OREANDA-NEWS. Reinsurance regulatory and market structures are taking divergent approaches in Asia-Pacific countries, as economic and political developments, along with market maturation across the region, vary widely, according to a new A.M. Best briefing.

The Best’s Briefing, “Asia-Pacific Reinsurance Movement,” notes that global reinsurers see the Asia-Pacific region as a means to diversify and grow, particularly in big emerging markets like China and India. At the same time, regulators in these countries are mulling their reinsurance strategies amid the growing and evolving markets.
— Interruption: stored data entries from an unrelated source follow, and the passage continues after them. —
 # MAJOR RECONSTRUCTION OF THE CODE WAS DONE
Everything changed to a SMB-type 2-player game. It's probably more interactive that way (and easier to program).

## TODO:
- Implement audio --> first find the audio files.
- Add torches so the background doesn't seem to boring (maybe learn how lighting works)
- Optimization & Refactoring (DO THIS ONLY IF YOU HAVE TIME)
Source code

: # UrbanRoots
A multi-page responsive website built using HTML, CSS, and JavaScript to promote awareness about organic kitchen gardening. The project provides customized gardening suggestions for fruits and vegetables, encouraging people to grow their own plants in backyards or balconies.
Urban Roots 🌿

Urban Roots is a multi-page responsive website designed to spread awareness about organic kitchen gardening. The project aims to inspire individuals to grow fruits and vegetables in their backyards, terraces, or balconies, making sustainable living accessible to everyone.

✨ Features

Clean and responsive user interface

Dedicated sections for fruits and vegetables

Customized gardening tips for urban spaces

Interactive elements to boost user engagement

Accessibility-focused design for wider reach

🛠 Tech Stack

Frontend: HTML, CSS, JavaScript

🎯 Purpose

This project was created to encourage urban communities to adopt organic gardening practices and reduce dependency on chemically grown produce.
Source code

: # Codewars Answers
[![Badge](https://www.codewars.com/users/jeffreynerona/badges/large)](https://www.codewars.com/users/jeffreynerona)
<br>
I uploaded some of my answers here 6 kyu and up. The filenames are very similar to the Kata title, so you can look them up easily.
While there will be a trade-offs between nourishing local players with favorable policies and promoting open markets, A.M. Best notes that the role of reinsurance remains universal, as it supports overall financial strength and helps reduce volatility against big losses for primary insurers.
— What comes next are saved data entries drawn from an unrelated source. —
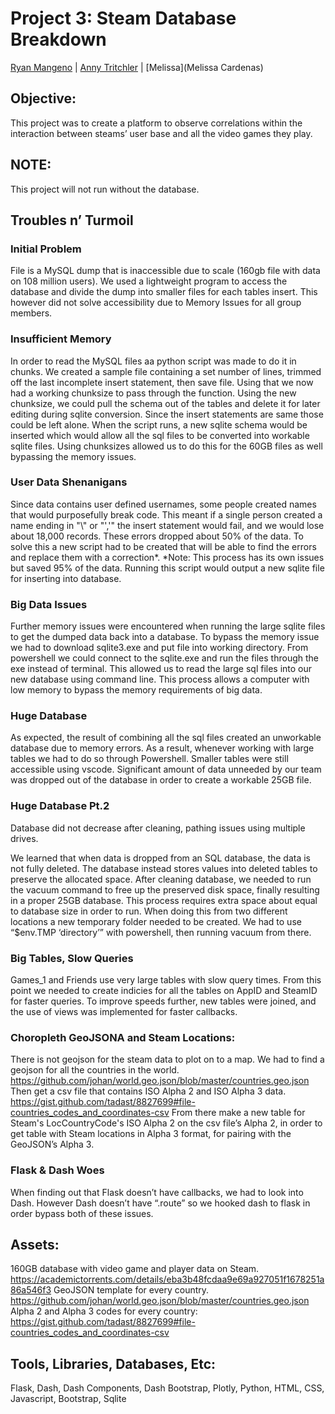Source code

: # Project 3: Steam Database Breakdown
[Ryan Mangeno](https://github.com/Ryndine) | [Anny Tritchler](https://github.com/tritchlin/) | [Melissa](Melissa Cardenas)

## Objective:
This project was to create a platform to observe correlations within the interaction between steams’ user base and all the video games they play.

## NOTE:
This project will not run without the database.

## Troubles n’ Turmoil
### Initial Problem
File is a MySQL dump that is inaccessible due to scale (160gb file with data on 108 million users).
We used a lightweight program to access the database and divide the dump into smaller files for each tables insert. This however did not solve accessibility due to Memory Issues for all group members.

### Insufficient Memory
In order to read the MySQL files aa python script was made to do it in chunks. We created a sample file containing a set number of lines, trimmed off the last incomplete insert statement, then save file. Using that we now had a working chunksize to pass through the function.
Using the new chunksize, we could pull the schema out of the tables and delete it for later editing during sqlite conversion. Since the insert statements are same those could be left alone.
When the script runs, a new sqlite schema would be inserted which would allow all the sql files to be converted into workable sqlite files. Using chunksizes allowed us to do this for the 60GB files as well bypassing the memory issues.

### User Data Shenanigans
Since data contains user defined usernames, some people created names that would purposefully break code. This meant if a single person created a name ending in "\\" or "','" the insert statement would fail, and we would lose about 18,000 records. These errors dropped about 50% of the data.
To solve this a new script had to be created that will be able to find the errors and replace them with a correction*.
	*Note: This process has its own issues but saved 95% of the data.
Running this script would output a new sqlite file for inserting into database.

### Big Data Issues
Further memory issues were encountered when running the large sqlite files to get the dumped data back into a database.
To bypass the memory issue we had to download sqlite3.exe and put file into working directory. From powershell we could connect to the sqlite.exe and run the files through the exe instead of terminal. This allowed us to read the large sql files into our new database using command line. This process allows a computer with low memory to bypass the memory requirements of big data.

### Huge Database
As expected, the result of combining all the sql files created an unworkable database due to memory errors.
As a result, whenever working with large tables we had to do so through Powershell. Smaller tables were still accessible using vscode. Significant amount of data unneeded by our team was dropped out of the database in order to create a workable 25GB file.
	
### Huge Database Pt.2
Database did not decrease after cleaning, pathing issues using multiple drives.

We learned that when data is dropped from an SQL database, the data is not fully deleted. The database instead stores values into deleted tables to preserve the allocated space. After cleaning database, we needed to run the vacuum command to free up the preserved disk space, finally resulting in a proper 25GB database.
This process requires extra space about equal to database size in order to run. When doing this from two different locations a new temporary folder needed to be created. We had to use “$env.TMP ‘directory’” with powershell, then running vacuum from there.

### Big Tables, Slow Queries
Games_1 and Friends use very large tables with slow query times.
From this point we needed to create indicies for all the tables on AppID and SteamID for faster queries. To improve speeds further, new tables were joined, and the use of views was implemented for faster callbacks.

### Choropleth GeoJSONA and Steam Locations:
There is not geojson for the steam data to plot on to a map.
We had to find a geojson for all the countries in the world. https://github.com/johan/world.geo.json/blob/master/countries.geo.json
Then get a csv file that contains ISO Alpha 2 and ISO Alpha 3 data. https://gist.github.com/tadast/8827699#file-countries_codes_and_coordinates-csv
From there make a new table for Steam's LocCountryCode's ISO Alpha 2 on the csv file’s Alpha 2, in order to get table with Steam locations in Alpha 3 format, for pairing with the GeoJSON’s Alpha 3.

### Flask & Dash Woes
When finding out that Flask doesn’t have callbacks, we had to look into Dash. However Dash doesn’t have “.route” so we hooked dash to flask in order bypass both of these issues. 

## Assets:
160GB database with video game and player data on Steam.
https://academictorrents.com/details/eba3b48fcdaa9e69a927051f1678251a86a546f3
GeoJSON template for every country.
https://github.com/johan/world.geo.json/blob/master/countries.geo.json
Alpha 2 and Alpha 3 codes for every country:
https://gist.github.com/tadast/8827699#file-countries_codes_and_coordinates-csv

## Tools, Libraries, Databases, Etc:
Flask, Dash, Dash Components, Dash Bootstrap, Plotly, Python, HTML, CSS, Javascript, Bootstrap, Sqlite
Retention ratios of countries in Asia-Pacific remain in the range of about 50% to 90%, with Japan insurers having the highest average ratio in 2014 at 92%, and insurers in the Philippines recording the lowest average ratio, at 49%. The region accounts for nearly 15% of global nonlife reinsurance gross written premium, according to A.M. Best.

The briefing also notes that national reinsurers dominate many Asian markets, and these reinsurers rely heavily on international markets for retroceding risks. In recent years, most of the emerging markets appeared to be moving toward deregulation in reinsurance, but recent regulatory changes in some countries has moved the emphasis back to localization.